WHAT YOU HAVE TO DO
The lines needed are those below that contain the word "ドンキーコング"; copy each one.

EXTRACTED INFORMATION

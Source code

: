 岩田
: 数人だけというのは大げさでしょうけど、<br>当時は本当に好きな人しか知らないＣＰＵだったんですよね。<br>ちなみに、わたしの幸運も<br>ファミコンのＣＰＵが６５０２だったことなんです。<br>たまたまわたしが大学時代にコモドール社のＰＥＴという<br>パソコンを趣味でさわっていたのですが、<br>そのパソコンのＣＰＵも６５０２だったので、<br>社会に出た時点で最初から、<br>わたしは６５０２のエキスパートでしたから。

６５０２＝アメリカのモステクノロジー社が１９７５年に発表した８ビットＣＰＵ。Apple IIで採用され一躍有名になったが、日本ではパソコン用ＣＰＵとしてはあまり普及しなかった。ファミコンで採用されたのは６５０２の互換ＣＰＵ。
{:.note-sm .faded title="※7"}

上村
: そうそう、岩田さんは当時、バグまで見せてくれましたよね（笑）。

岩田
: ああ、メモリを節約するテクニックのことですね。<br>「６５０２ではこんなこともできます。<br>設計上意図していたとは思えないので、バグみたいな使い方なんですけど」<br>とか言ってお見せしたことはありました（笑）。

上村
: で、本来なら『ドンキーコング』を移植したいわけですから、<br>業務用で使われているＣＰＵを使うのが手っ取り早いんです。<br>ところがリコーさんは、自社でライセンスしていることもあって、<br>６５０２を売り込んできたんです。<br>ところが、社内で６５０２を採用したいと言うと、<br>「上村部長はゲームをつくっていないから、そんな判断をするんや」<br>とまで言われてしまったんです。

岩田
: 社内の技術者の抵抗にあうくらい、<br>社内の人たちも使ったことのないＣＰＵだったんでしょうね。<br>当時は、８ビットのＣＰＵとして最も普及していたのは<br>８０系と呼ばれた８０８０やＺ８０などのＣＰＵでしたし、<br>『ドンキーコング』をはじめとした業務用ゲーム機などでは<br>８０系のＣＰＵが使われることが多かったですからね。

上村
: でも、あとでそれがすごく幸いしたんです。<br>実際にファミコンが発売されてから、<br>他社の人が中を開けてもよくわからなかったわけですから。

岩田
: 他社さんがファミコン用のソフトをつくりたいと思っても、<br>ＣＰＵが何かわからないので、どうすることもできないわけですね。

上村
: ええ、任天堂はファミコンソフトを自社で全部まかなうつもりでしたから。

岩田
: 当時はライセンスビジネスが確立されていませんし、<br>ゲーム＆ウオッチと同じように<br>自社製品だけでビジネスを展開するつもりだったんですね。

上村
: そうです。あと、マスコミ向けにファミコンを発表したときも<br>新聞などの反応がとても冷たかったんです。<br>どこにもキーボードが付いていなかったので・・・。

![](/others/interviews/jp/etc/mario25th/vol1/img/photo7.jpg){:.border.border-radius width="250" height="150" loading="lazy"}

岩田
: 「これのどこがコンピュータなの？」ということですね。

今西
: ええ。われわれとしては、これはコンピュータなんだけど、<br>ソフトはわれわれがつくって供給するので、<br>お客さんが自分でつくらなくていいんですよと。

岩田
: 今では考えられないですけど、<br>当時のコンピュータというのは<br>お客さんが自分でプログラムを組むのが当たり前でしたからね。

RESULT
: で、本来なら『ドンキーコング』を移植したいわけですから、<br>業務用で使われているＣＰＵを使うのが手っ取り早いんです。<br>ところがリコーさんは、自社でライセンスしていることもあって、<br>６５０２を売り込んできたんです。<br>ところが、社内で６５０２を採用したいと言うと、<br>「上村部長はゲームをつくっていないから、そんな判断をするんや」<br>とまで言われてしまったんです。
: 社内の技術者の抵抗にあうくらい、<br>社内の人たちも使ったことのないＣＰＵだったんでしょうね。<br>当時は、８ビットのＣＰＵとして最も普及していたのは<br>８０系と呼ばれた８０８０やＺ８０などのＣＰＵでしたし、<br>『ドンキーコング』をはじめとした業務用ゲーム機などでは<br>８０系のＣＰＵが使われることが多かったですからね。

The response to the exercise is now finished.